__Problem to solve__: In your copy of the data, keep every word exact and include no pictures.

Dataset records:
_ _ _

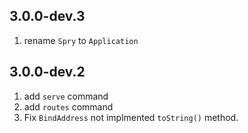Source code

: ## 3.0.0-dev.3

1. rename `Spry` to `Application`

## 3.0.0-dev.2

1. add `serve` command
2. add `routes` command
3. Fix `BindAddress` not implmented `toString()` method.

_ _ _

__Output of the task__:
Source code

: ## 3.0.0-dev.3

1. rename `Spry` to `Application`

## 3.0.0-dev.2

1. add `serve` command
2. add `routes` command
3. Fix `BindAddress` not implmented `toString()` method.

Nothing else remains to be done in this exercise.